■ Problem description: Please return every line of the records below that contains the word "requires".

Saved data entries:
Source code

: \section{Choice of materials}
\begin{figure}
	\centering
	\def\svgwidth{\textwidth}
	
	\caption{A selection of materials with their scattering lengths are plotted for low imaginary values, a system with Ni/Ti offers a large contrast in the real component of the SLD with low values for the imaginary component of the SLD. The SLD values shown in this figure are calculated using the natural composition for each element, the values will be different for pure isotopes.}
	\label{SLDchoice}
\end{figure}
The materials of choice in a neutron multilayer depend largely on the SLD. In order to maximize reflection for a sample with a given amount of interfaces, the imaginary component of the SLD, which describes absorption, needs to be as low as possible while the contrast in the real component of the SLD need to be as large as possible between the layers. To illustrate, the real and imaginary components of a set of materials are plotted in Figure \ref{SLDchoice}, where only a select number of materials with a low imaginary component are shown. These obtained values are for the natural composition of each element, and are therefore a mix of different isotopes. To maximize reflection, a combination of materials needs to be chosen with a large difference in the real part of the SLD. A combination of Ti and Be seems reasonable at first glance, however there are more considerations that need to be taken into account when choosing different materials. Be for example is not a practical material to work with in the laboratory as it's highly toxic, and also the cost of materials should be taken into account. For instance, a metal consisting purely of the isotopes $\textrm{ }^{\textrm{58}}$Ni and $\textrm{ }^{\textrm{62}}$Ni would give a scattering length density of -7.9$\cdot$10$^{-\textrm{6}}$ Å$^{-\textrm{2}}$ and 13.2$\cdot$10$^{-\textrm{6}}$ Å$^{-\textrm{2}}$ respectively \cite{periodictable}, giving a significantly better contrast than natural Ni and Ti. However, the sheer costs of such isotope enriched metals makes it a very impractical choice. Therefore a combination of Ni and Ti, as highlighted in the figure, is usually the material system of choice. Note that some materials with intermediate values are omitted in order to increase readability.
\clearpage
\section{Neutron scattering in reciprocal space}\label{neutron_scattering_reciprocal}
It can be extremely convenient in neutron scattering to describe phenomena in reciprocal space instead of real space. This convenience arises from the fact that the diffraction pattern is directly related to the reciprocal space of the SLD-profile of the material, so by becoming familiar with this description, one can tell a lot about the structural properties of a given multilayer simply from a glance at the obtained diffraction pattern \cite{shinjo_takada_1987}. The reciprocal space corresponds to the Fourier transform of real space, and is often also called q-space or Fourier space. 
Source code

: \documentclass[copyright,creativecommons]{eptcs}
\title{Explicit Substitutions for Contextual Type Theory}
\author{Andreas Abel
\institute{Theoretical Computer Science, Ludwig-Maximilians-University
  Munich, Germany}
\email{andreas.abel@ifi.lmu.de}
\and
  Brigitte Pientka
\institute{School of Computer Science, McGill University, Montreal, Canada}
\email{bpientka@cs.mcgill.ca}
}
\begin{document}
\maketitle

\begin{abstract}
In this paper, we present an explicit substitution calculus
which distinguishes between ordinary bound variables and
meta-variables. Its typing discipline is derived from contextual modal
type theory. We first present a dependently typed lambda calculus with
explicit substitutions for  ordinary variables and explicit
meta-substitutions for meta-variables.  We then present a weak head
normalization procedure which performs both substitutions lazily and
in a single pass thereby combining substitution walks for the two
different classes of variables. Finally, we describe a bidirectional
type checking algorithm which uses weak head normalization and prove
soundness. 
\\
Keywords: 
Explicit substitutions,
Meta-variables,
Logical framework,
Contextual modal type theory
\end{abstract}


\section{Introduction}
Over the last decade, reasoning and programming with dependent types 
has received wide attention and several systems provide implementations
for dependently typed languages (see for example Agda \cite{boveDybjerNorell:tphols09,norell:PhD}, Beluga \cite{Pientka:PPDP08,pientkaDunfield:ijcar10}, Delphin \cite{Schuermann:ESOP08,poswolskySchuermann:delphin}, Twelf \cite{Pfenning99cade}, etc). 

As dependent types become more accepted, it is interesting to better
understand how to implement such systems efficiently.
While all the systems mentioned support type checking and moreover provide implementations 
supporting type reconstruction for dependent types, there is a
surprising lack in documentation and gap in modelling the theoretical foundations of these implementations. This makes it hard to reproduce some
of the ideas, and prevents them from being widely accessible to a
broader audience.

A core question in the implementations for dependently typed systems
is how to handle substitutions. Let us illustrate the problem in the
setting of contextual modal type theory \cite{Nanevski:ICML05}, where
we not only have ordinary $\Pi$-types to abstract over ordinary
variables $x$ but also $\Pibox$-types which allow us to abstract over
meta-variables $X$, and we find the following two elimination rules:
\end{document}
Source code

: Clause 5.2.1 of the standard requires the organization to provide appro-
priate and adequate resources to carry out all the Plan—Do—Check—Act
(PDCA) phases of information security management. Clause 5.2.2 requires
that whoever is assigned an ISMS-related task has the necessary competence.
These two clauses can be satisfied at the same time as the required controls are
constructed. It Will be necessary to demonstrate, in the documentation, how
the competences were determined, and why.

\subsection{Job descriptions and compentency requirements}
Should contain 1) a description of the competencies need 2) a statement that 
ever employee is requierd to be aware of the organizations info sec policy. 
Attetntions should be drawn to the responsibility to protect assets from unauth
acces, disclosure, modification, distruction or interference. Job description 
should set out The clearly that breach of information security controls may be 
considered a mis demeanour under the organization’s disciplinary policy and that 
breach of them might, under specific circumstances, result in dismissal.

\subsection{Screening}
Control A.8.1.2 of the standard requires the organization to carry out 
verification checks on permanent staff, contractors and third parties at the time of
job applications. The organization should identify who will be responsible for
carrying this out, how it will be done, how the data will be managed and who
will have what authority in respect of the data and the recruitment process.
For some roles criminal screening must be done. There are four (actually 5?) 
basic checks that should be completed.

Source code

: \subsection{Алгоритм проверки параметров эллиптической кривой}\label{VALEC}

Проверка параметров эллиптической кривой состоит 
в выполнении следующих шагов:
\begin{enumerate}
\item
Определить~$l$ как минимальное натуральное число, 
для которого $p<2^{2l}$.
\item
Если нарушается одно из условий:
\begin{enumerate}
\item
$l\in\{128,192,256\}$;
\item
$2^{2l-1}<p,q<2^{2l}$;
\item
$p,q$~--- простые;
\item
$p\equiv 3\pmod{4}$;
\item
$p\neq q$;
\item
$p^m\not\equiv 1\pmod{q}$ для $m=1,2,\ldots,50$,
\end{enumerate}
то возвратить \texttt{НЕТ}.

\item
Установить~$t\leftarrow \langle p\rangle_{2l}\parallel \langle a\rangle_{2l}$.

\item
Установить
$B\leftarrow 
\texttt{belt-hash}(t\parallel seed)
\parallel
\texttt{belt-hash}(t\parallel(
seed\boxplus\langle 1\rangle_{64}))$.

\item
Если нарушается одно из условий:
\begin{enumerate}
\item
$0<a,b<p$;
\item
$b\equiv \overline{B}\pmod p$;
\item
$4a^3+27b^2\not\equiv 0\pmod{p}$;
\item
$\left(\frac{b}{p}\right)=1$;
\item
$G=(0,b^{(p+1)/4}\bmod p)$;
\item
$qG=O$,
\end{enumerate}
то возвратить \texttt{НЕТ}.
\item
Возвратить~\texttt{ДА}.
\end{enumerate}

■ Solution for this problem:
: Clause 5.2.1 of the standard requires the organization to provide appro-
(PDCA) phases of information security management. Clause 5.2.2 requires
Control A.8.1.2 of the standard requires the organization to carry out 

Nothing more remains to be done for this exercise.